Requirement.
In full and exactly, please return the records, but keep out the pictures.

################

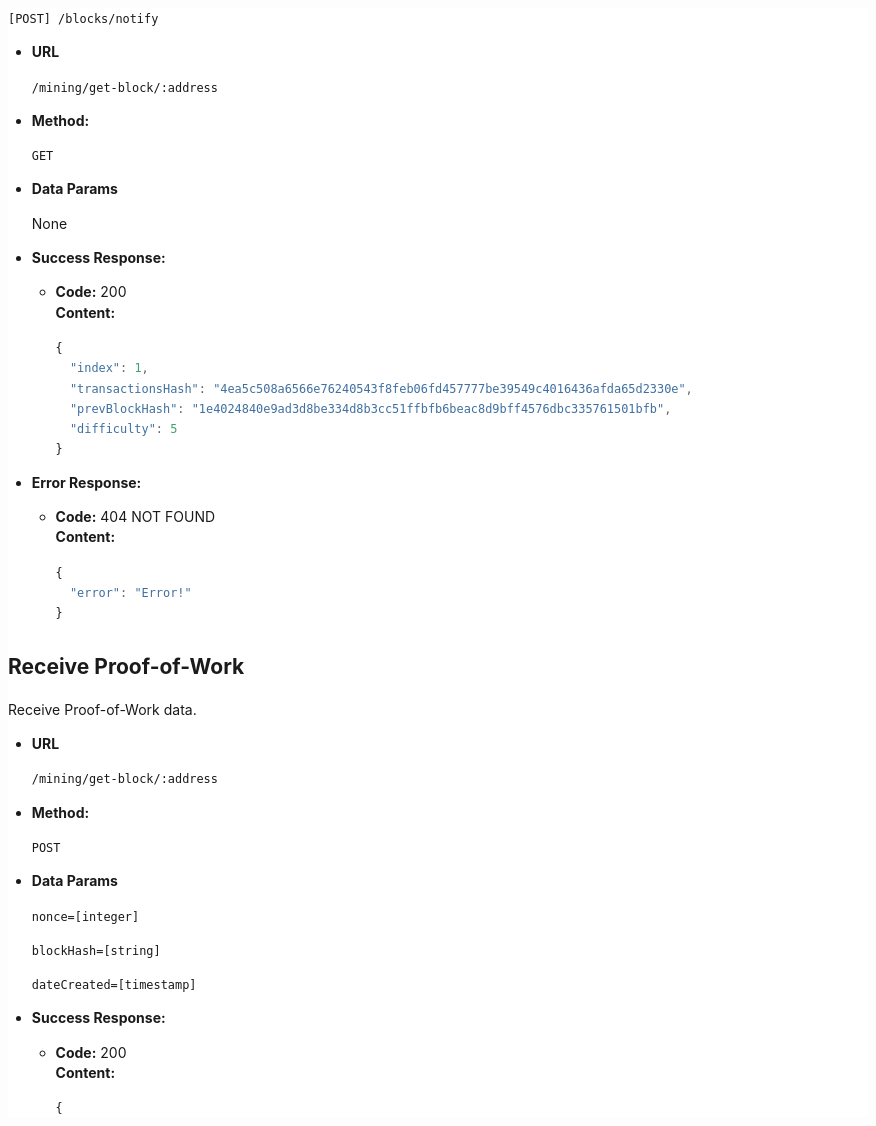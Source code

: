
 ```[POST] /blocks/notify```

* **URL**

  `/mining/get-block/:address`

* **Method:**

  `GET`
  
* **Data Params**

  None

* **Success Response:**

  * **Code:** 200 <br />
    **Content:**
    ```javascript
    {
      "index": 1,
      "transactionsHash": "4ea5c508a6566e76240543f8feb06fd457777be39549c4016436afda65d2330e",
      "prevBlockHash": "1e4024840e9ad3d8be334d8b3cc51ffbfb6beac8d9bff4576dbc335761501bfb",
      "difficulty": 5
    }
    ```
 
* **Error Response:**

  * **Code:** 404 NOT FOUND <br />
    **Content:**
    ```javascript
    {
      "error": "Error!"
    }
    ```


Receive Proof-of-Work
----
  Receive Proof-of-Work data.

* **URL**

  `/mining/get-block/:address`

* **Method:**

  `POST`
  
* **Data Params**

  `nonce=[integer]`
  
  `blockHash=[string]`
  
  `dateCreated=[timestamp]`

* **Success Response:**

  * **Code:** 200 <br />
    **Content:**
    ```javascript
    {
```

################

Written answer.
Source code

:
 ```[POST] /blocks/notify```

* **URL**

  `/mining/get-block/:address`

* **Method:**

  `GET`
  
* **Data Params**

  None

* **Success Response:**

  * **Code:** 200 <br />
    **Content:**
    ```javascript
    {
      "index": 1,
      "transactionsHash": "4ea5c508a6566e76240543f8feb06fd457777be39549c4016436afda65d2330e",
      "prevBlockHash": "1e4024840e9ad3d8be334d8b3cc51ffbfb6beac8d9bff4576dbc335761501bfb",
      "difficulty": 5
    }
    ```
 
* **Error Response:**

  * **Code:** 404 NOT FOUND <br />
    **Content:**
    ```javascript
    {
      "error": "Error!"
    }
    ```


Receive Proof-of-Work
----
  Receive Proof-of-Work data.

* **URL**

  `/mining/get-block/:address`

* **Method:**

  `POST`
  
* **Data Params**

  `nonce=[integer]`
  
  `blockHash=[string]`
  
  `dateCreated=[timestamp]`

* **Success Response:**

  * **Code:** 200 <br />
    **Content:**
    ```javascript
    {
```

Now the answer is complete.